Sep 29, 2022

AWS Data Transfer Cost Optimization for Elastic Kubernetes Service: Case Study

Cost efficiency is claimed to be one of the main benefits of cloud infrastructure. I bet some people would say “What? Have you seen the AWS data transfer cost?”

In this article, we’ll tell about how the AWS traffic cost took us by surprise on one of our recent projects, why it happened, and what the nature of the unexpected charges was. You’ll also learn how the Apiko DevOps team solved this issue, and get useful tips for AWS cost optimization.

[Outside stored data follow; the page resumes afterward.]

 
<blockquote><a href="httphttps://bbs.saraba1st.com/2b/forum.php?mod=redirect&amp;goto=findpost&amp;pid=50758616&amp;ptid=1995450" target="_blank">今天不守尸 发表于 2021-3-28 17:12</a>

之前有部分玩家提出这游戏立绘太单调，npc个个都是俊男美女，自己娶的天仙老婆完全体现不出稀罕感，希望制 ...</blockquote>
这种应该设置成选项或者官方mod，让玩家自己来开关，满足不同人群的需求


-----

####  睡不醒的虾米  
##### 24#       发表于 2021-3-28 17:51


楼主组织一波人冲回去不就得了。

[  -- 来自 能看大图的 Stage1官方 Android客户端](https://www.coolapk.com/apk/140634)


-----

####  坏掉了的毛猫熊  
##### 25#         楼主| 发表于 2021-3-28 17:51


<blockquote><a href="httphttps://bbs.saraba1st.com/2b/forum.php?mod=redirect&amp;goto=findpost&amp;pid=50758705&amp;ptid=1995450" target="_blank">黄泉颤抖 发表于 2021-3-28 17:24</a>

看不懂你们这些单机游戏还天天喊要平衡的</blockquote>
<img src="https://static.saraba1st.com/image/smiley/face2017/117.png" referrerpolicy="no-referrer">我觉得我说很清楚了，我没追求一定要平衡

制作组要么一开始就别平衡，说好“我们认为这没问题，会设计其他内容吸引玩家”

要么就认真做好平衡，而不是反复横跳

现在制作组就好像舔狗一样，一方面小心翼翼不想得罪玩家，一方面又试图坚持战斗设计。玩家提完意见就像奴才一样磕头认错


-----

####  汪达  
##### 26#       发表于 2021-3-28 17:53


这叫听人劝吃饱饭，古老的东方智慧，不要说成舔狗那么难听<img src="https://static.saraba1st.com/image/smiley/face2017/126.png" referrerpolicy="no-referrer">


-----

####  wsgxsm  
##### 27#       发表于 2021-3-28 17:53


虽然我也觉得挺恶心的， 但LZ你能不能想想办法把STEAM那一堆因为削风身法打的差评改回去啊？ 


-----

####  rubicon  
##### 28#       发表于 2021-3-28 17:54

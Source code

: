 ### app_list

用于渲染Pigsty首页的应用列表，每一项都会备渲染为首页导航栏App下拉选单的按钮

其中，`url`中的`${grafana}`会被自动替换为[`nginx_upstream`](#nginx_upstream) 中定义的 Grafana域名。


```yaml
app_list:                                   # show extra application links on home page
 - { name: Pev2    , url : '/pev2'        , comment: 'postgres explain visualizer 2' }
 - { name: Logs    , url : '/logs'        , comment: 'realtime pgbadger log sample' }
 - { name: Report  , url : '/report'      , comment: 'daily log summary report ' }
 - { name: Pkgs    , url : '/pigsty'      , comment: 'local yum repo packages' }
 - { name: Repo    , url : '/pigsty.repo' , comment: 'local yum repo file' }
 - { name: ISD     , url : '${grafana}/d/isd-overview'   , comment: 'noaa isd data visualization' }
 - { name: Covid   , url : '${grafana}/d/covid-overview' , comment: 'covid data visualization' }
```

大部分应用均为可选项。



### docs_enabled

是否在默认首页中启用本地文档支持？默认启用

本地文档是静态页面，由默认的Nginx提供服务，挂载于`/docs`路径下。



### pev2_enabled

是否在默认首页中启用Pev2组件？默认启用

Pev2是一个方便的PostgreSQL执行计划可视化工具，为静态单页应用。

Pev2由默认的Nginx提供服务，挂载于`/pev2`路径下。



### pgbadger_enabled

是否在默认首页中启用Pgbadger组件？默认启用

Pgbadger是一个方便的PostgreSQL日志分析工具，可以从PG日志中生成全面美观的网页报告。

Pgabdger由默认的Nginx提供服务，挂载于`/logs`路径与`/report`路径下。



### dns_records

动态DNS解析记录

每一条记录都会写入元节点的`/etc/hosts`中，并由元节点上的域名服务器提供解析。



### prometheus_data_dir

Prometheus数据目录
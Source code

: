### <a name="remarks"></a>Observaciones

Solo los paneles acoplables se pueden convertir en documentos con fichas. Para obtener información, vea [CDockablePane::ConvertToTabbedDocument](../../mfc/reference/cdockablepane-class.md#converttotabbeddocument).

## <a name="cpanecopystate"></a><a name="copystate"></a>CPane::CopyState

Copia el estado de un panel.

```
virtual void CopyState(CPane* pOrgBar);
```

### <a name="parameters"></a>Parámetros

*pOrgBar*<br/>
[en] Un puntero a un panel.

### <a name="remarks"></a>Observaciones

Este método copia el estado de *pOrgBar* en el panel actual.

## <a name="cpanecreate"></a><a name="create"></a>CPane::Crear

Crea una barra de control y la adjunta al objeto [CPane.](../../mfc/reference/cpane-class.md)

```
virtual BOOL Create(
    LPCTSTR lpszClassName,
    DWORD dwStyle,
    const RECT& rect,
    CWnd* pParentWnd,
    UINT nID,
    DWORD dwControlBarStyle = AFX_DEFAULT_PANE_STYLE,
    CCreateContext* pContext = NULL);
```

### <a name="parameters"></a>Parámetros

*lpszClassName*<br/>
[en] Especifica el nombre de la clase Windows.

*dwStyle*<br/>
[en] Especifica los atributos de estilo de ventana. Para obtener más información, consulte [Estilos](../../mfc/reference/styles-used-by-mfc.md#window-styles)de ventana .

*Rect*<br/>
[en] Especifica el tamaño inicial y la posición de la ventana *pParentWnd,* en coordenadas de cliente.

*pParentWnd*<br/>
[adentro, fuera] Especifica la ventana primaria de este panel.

Why the AWS bill exceeded our expectations

When designing the underlying cloud solution for the Kubernetes Cluster, you pay a lot of attention to the infrastructure configuration so it suits the app requirements the best. It’s when one often forgets about the costs for the data transferred between their servers/services. Eventually, it results in a massive bill by the end of the month caused by data traffic between different Availability Zones (AZs) or regions.

That’s what we’ve faced in one of our projects after migrating the database to a self-hosted solution. Besides forgetting about the AWS data charges, some of the concepts in AWS and the resulting traffic costs were challenging to foresee. A daily cost of about 12 USD for nearly 1,2TB of data traffic hit us unexpectedly.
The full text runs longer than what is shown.